Retentions companies underprepared to retain top talent according to research, learning and development identified as critical to keep and attract new staff.

Nearly three quarters of HR directors are concerned about retaining staff when the economy starts to pick up, but only 41 percent have a clear strategy in place to account for top talent moving on to other jobs, according to a research study commissioned by Thales Training and Consultancy. The integrated training services provider polled 100 HR directors across the UK to identify the findings which provide interesting reading for the HR industry. The study acknowledged three areas as critical to retaining staff: clear communication, more flexible working hours and investment in learning and development (L&D) courses.

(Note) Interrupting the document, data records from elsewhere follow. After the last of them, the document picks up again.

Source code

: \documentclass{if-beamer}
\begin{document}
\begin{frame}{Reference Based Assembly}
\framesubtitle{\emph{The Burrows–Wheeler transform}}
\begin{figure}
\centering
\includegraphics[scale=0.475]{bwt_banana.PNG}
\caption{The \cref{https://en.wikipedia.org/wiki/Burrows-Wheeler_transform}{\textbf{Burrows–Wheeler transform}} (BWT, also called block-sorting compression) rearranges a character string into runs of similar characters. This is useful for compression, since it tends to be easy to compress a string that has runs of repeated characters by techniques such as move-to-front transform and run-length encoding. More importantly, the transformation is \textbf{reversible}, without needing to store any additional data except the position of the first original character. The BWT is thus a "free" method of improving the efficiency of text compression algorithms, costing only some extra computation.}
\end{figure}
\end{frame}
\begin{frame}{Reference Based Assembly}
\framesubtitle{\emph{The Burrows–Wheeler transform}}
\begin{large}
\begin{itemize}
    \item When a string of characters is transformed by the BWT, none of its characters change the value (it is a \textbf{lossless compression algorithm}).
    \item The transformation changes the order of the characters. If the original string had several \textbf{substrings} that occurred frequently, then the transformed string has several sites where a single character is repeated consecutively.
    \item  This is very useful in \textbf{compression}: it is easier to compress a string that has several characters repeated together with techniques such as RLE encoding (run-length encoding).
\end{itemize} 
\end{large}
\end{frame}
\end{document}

When asked specifically about investment and commitment to L&D courses nearly 2/3 (61 percent) of respondents highlighted that their organisation is placing a greater emphasis on learning programmes as a way of keeping top talent, and a staggering 85 percent of those asked stated that investment in L&D influences attracting and retaining new staff. Others complained that economic recovery could lead to staff moving on to competitors (80 percent) and with recruitment costs as a premium this highlighted a worrying trend. “These figures clearly show that in the current economic climate learning and development has become a powerful tool to retain and attract top talent,” comments Rachel Kay, Business Development Director for Thales. She continues, “The study also revealed that despite the clear call for action, nearly half of respondents claimed that L&D investment is not supported at board level.

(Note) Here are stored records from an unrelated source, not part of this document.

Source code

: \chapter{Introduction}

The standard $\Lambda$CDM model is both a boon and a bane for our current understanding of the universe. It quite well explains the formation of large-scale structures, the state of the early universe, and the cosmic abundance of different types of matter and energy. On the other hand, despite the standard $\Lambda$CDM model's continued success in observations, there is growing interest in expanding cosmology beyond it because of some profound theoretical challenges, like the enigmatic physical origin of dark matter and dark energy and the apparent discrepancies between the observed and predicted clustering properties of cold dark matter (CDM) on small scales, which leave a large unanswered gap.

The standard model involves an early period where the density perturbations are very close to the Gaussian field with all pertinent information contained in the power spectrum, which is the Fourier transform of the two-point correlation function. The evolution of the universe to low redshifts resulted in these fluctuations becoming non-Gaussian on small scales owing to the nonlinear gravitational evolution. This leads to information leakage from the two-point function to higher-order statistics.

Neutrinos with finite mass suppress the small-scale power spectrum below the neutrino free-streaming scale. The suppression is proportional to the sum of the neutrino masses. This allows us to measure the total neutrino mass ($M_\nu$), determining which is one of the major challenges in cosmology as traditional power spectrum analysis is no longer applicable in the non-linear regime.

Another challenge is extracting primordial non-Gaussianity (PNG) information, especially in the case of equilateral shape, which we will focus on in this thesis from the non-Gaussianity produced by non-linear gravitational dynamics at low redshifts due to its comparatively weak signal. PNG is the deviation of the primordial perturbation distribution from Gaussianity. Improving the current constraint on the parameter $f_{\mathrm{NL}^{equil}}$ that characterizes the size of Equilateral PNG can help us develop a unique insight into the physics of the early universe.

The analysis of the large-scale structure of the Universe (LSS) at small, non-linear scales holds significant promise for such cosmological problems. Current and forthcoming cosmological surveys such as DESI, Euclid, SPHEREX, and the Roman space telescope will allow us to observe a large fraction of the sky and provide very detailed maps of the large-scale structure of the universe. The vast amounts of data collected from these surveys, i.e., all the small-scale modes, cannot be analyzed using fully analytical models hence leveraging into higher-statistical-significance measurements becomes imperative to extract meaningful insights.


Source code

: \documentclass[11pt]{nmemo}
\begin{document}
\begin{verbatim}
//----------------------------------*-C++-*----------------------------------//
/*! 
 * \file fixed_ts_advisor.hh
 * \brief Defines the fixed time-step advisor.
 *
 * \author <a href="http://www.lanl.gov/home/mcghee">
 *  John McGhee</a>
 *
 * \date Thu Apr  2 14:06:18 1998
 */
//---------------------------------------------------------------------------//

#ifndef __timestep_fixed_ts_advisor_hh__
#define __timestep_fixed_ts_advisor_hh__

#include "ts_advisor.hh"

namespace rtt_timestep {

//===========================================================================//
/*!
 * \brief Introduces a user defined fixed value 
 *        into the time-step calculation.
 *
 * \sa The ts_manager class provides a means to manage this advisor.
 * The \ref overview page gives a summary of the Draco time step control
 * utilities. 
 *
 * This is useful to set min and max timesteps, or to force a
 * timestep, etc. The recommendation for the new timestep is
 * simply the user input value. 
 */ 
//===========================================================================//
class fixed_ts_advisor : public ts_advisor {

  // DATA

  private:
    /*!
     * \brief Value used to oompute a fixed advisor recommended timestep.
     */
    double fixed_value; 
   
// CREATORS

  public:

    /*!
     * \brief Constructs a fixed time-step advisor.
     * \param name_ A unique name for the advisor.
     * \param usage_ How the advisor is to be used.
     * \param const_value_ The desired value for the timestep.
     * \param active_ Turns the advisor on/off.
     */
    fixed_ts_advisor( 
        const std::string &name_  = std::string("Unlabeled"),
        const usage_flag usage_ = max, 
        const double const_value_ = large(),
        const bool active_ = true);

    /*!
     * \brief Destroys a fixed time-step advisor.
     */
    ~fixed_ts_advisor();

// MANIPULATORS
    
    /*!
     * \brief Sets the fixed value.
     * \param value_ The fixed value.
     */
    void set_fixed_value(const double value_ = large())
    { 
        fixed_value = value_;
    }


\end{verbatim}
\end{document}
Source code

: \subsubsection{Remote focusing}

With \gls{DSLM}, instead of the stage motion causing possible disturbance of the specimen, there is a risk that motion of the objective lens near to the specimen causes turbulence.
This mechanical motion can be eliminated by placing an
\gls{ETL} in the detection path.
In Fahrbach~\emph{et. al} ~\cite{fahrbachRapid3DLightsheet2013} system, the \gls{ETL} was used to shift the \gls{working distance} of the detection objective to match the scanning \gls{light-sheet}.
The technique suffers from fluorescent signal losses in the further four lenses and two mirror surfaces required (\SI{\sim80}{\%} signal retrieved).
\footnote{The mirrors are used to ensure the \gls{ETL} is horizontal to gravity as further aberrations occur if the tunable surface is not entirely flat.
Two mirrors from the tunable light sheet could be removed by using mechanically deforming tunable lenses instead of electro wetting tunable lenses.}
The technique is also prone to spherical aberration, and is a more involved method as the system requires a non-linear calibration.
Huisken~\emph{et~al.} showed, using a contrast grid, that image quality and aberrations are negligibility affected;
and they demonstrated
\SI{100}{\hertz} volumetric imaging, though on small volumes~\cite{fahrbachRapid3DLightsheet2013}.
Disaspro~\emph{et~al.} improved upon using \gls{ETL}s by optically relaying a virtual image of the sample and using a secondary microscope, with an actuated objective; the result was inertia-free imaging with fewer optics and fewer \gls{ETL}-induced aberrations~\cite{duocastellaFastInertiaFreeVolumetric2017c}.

In times of economic uncertainty it comes as no surprise that budgets will be squeezed and finance diverted to other parts of the business, but these findings should drive the industry into ensuring L&D is fully supported at all levels. After all, 71 percent of HR Directors asked believe it is fundamental to business success.” Despite financial barriers it is clear that the industry takes the role of selecting an L&D provider seriously. Business expectations were high with 77 percent demanding that the training service provider has a good grasp of their business goals and objectives. Being able to offer a bespoke service and show a clear ROI were reaffirmed as being important by 55 percent and 60 percent of respondents respectively.